Using Mathematica in Support of LabVIEW: POWER in the Laboratory
Author

H. Treat
Journal / Anthology

Northcon. Conference Record
Year: 1990
Page range: 353-358
Description

Among the many software products touted as the latest, greatest thing which all engineers must own are two--LabVIEW and Mathematica--which are excellent products in their own right but which, when used in combination, bring extraordinary power and versatility to the Macintosh. LabVIEW is a graphics oriented computer language. By virtue of its visual nature, the ease with which programs can be written and debugged is truly phenomenal. The aspect of LabVIEW which makes it so simple is that programming is accomplished by "wiring" icons together; the result is that a LabVIEW program looks very much like an ordinary flow diagram. Thus, the diagrams produced by LabVIEW are essentially self-documenting in that the logic behind these 2-dimensional presentations is much simpler to grasp and debug than are the textual representations typical of most other computing languages. Of greatest interest to experimentalists... indeed, the principal purpose which motivated the development of LabVIEW...is the ease with which it facilitates data collection and instrument control.

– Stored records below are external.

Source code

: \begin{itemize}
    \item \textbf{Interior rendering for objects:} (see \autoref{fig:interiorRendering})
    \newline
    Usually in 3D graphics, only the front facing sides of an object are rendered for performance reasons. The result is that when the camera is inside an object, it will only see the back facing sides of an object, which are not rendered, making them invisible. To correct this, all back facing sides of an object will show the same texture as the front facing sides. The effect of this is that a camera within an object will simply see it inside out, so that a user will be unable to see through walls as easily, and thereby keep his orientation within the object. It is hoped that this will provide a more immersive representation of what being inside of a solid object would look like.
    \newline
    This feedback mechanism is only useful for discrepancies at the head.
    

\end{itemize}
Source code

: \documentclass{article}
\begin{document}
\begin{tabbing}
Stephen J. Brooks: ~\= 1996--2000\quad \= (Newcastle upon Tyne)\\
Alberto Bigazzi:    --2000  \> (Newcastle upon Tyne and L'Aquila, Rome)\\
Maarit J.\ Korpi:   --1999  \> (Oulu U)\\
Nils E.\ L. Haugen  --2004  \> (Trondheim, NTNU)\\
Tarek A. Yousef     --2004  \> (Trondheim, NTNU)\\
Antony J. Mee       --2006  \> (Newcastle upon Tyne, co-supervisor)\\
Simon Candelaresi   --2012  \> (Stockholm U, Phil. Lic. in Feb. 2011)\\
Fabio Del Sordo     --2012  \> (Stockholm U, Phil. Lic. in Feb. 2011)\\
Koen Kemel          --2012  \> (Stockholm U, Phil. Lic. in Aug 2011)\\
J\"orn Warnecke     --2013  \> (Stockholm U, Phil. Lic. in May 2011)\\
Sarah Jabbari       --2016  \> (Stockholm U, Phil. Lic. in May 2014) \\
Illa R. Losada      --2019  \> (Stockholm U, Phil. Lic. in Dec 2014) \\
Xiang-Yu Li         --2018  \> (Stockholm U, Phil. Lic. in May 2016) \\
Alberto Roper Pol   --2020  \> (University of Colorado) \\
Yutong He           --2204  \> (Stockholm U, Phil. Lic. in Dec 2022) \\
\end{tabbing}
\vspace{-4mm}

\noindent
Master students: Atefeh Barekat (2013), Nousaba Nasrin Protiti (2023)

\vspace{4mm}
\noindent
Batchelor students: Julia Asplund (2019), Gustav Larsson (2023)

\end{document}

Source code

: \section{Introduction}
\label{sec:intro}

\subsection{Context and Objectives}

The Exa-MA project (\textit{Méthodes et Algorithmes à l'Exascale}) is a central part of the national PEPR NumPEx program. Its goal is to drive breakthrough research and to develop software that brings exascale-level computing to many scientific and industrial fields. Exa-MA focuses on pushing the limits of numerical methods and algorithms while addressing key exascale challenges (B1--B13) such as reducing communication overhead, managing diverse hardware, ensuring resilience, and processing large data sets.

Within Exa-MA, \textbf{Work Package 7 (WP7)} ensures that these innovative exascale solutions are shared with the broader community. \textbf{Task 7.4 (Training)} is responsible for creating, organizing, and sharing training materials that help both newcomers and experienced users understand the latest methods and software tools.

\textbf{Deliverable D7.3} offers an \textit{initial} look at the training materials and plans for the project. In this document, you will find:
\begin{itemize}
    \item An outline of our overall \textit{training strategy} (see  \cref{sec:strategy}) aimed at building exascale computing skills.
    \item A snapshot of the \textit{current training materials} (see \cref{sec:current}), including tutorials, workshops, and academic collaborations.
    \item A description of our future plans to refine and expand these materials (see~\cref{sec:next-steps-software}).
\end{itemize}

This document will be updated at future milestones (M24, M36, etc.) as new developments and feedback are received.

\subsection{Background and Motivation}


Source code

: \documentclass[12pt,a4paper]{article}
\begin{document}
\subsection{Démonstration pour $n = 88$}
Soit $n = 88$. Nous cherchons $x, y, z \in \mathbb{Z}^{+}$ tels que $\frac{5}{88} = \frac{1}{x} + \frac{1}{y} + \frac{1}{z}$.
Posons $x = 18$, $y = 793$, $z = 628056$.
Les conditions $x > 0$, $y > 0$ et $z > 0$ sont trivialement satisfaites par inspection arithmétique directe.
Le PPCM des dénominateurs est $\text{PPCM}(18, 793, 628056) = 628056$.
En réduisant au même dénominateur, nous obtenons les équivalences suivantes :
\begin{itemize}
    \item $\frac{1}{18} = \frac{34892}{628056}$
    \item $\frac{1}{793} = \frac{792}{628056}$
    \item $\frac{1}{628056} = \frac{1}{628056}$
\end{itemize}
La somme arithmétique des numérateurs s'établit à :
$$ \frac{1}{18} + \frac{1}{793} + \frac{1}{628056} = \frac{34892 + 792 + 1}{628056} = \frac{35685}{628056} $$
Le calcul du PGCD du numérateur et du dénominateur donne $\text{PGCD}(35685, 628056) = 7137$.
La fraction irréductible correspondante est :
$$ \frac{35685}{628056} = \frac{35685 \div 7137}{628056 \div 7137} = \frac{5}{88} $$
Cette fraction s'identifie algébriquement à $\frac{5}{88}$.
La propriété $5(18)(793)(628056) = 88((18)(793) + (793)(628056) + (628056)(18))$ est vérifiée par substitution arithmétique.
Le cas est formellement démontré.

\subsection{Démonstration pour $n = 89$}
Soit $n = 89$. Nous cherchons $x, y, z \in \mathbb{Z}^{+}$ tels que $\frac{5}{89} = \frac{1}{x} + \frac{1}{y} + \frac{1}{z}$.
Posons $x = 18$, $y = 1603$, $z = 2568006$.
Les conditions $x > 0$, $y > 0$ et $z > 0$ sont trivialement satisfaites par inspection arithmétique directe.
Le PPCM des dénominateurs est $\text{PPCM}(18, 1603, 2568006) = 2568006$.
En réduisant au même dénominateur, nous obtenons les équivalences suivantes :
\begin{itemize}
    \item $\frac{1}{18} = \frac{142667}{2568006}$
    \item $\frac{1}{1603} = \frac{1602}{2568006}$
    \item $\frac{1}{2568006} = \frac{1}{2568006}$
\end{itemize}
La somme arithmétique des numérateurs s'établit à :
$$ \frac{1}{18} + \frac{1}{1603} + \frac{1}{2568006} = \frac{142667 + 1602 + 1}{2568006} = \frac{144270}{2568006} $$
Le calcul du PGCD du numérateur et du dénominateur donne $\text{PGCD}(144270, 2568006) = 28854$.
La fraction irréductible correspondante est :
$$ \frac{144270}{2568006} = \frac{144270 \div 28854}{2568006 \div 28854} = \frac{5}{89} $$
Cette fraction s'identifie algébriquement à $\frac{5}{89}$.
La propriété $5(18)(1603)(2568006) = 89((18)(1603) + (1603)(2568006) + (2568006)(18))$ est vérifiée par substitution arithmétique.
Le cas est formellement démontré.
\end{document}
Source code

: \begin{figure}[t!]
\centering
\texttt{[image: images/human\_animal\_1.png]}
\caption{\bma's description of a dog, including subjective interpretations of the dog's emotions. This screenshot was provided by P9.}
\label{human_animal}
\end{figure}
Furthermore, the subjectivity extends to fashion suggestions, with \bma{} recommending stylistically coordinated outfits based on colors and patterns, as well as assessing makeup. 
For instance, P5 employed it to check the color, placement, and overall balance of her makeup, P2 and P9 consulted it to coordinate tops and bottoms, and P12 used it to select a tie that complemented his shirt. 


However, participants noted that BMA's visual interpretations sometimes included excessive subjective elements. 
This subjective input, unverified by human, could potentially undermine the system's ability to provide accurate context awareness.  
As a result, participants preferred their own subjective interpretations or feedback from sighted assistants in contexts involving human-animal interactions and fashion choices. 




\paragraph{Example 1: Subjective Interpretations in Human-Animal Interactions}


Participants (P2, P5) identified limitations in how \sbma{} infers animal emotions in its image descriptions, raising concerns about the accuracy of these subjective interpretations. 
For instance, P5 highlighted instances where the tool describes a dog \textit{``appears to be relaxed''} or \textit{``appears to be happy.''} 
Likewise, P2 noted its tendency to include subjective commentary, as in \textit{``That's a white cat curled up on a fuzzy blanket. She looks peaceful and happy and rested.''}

Mathematica, on the other hand, is an extraordinarily powerful mathematics program: it can manipulate equations symbolically, differentiate them and, provided a way can be found, integrate them as well. Of interest here are its superb curve fitting capabilities and the ease with which it can generate 2- and 3-dimensional graphs. The analytical and graphical power of Mathematica make it an ideal tool to use with LabVIEW. This paper describes some of the ways in which the author has used LabVIEW for data collection in two undergraduate laboratories--heat transfer and fluid mechanics. These descriptions are followed by accounts of how the LabVIEW generated data are read into Mathematica for analysis and, where appropriate, graphical presentation.